• _Task to complete_
Everything from the line that contains "and so as~$\delta\subseteq" to the end of the data below is to be reproduced verbatim; leave all else out.

=== Begin Enclosure ===

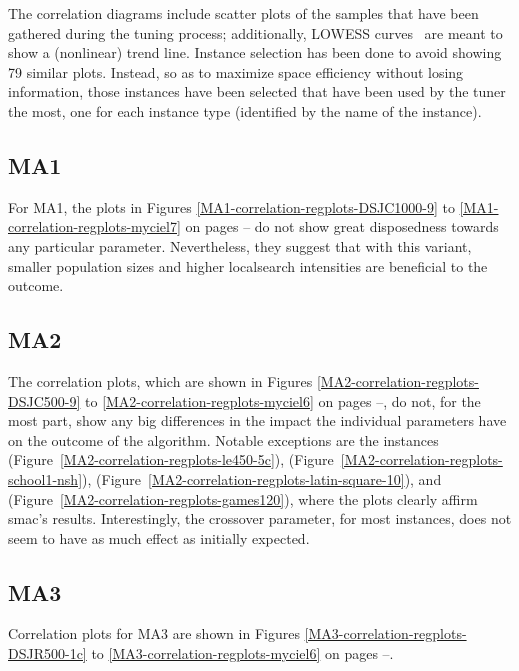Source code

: \documentclass[thesis.tex]{subfiles}
\begin{document}
The correlation diagrams include scatter plots of the samples that have been gathered during the tuning process; additionally, \gls{LOWESS} curves~\parencite{lowess} are meant to show a (nonlinear) trend line. Instance selection has been done to avoid showing 79 similar plots. Instead, so as to maximize space efficiency without losing information, those instances have been selected that have been used by the tuner the most, one for each instance type (identified by the name of the instance).

\subsection{MA1}
For \gls{MA1}, the plots in Figures \ref{MA1-correlation-regplots-DSJC1000-9} to \ref{MA1-correlation-regplots-myciel7} on pages \pageref{MA1-correlation-regplots-DSJC1000-9}--\pageref{MA1-correlation-regplots-myciel7} do not show great disposedness towards any particular parameter. Nevertheless, they suggest that with this variant, smaller population sizes and higher localsearch intensities are beneficial to the outcome.


\clearpage
\subsection{MA2}
The correlation plots, which are shown in Figures \ref{MA2-correlation-regplots-DSJC500-9} to \ref{MA2-correlation-regplots-myciel6} on pages \pageref{MA2-correlation-regplots-DSJC500-9}--\pageref{MA2-correlation-regplots-myciel6}, do not, for the most part, show any big differences in the impact the individual parameters have on the outcome of the algorithm. Notable exceptions are the instances  (Figure~\ref{MA2-correlation-regplots-le450-5c}),  (Figure~\ref{MA2-correlation-regplots-school1-nsh}),  (Figure~\ref{MA2-correlation-regplots-latin-square-10}), and  (Figure~\ref{MA2-correlation-regplots-games120}), where the plots clearly affirm \gls{smac}'s results. Interestingly, the crossover parameter, for most instances, does not seem to have as much effect as initially expected.


\clearpage
\subsection{MA3}
Correlation plots for \gls{MA3} are shown in Figures \ref{MA3-correlation-regplots-DSJR500-1c} to \ref{MA3-correlation-regplots-myciel6} on pages \pageref{MA3-correlation-regplots-DSJR500-1c}--\pageref{MA3-correlation-regplots-myciel6}.
\end{document}
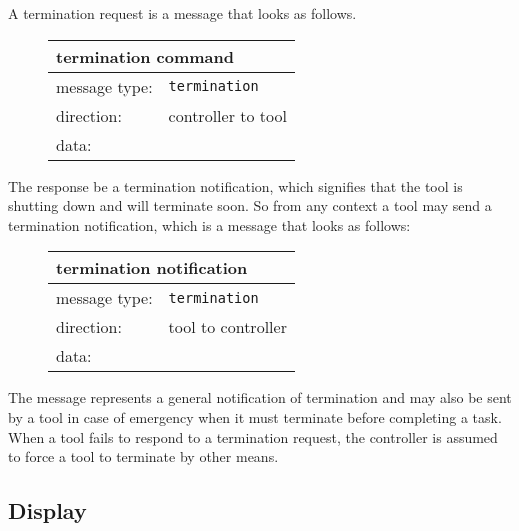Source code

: \documentclass{article}
\newcommand{\msg}[1]{\texttt{#1}}
\begin{document}
   \noindent A termination request is a message that looks as follows.

   \begin{figure}[H]
    \begin{center}
     \begin{tabular}{|ll|}
      \hline
       \multicolumn{2}{|l|}{\textbf{termination command}} \\
      \hline
       message type:    & \msg{termination} \\
      \hline
       direction:       & controller to tool \\
       data:            & \\
      \hline
     \end{tabular}
    \end{center}
   \end{figure}
   \vspace{-0.4cm}

   \noindent The response be a termination notification, which signifies that
   the tool is shutting down and will terminate soon.  So from any context a
   tool may send a termination notification, which is a message that looks as
   follows:

   \begin{figure}[H]
    \begin{center}
     \begin{tabular}{|ll|}
      \hline
       \multicolumn{2}{|l|}{\textbf{termination notification}} \\
      \hline
       message type:   & \msg{termination} \\
      \hline
       direction:      & tool to controller \\
       data:           & \\
      \hline
     \end{tabular}
    \end{center}
   \end{figure}
   \vspace{-0.4cm}

   \noindent The message represents a general notification of termination and
   may also be sent by a tool in case of emergency when it must terminate
   before completing a task. When a tool fails to respond to a termination
   request, the controller is assumed to force a tool to terminate by other
   means.

  \subsection{Display} \label{ss:user_interaction}
\end{document}
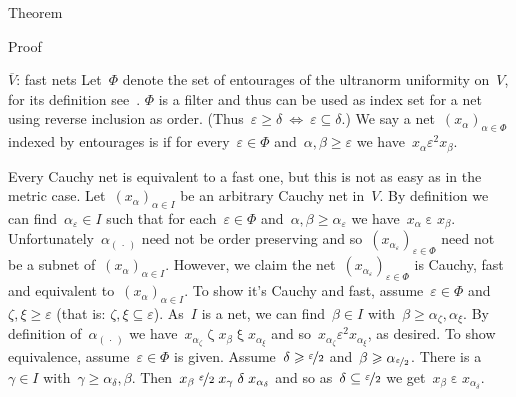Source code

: \documentclass[b]{subfiles}
\begin{document}
\begin{parsec}
\begin{point}{Theorem}
\begin{point}{Proof}
\begin{point}{$\overline{V}$: fast nets}
Let~$\Phi$ denote the set of entourages of the ultranorm
    uniformity on~$V$, for its definition see~.
$\Phi$ is a filter and thus can be used as index set for a net
    using reverse inclusion as order.
    (Thus~$\varepsilon \geq \delta
    \ \Leftrightarrow\ \varepsilon \subseteq \delta$.)
We say a net~$(x_\alpha)_{\alpha \in \Phi}$  indexed by entourages
    is  if for every~$\varepsilon \in \Phi$
        and~$\alpha,\beta \geq \varepsilon$
        we have~$x_\alpha \mathrel{\varepsilon^2} x_\beta$.

Every Cauchy net is equivalent to a fast one, but this is not as
        easy as in the metric case.
Let~$(x_\alpha)_{\alpha \in I}$
    be an arbitrary Cauchy net in~$V$.
By definition we can find~$\alpha_\varepsilon \in I$
    such that for each~$\varepsilon \in \Phi$
    and~$\alpha,\beta \geq \alpha_\varepsilon$
    we have~$x_\alpha \mathrel{\varepsilon} x_\beta$.
Unfortunately~$\alpha_{(\,\cdot\,)}$ need not be order preserving
    and so~$(x_{\alpha_{\varepsilon}})_{\varepsilon\in\Phi}$
    need not be a subnet of~$(x_\alpha)_{\alpha \in I}$.
However, we claim the net~$(x_{\alpha_{\varepsilon}})_{\varepsilon\in\Phi}$
    is Cauchy, fast and equivalent to~$(x_{\alpha})_{\alpha\in I}$.
To show it's Cauchy and fast, assume~$\varepsilon \in \Phi$
    and~$\zeta,\xi \geq \varepsilon$
    (that is: $\zeta,\xi \subseteq \varepsilon$).
As~$I$ is a net, we can find~$\beta\in I$
    with~$\beta \geq \alpha_\zeta, \alpha_\xi$.
By definition of~$\alpha_{(\,\cdot\,)}$
    we have~$x_{\alpha_\zeta} \mathrel\zeta x_{\beta}
        \mathrel\xi x_{\alpha_\xi}$
        and so~$x_{\alpha_\zeta} \mathrel{\varepsilon^2}
                x_{\alpha_\xi}$, as desired.
To show equivalence, assume~$\varepsilon \in \Phi$ is given.
Assume~$\delta \geq \nicefrac{\varepsilon}{2}$
and~$\beta \geq \alpha_{\nicefrac{\varepsilon}{2}}$.
There is a~$\gamma \in I$ with~$\gamma \geq \alpha_\delta,\beta$.
Then~$x_\beta \mathrel{\nicefrac{\varepsilon}{2}}
x_{\gamma} \mathrel{\delta} x_{\alpha_{\delta}}$
and so as~$\delta\subseteq \nicefrac{\varepsilon}{2}$
we get~$x_\beta \mathrel\varepsilon x_{\alpha_\delta}$.


\end{point}
\end{point}
\end{point}
\end{parsec}
\end{document}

=== End Enclosure ===

• _Output_
and so as~$\delta\subseteq \nicefrac{\varepsilon}{2}$
we get~$x_\beta \mathrel\varepsilon x_{\alpha_\delta}$.


\end{point}
\end{point}
\end{point}
\end{parsec}
\end{document}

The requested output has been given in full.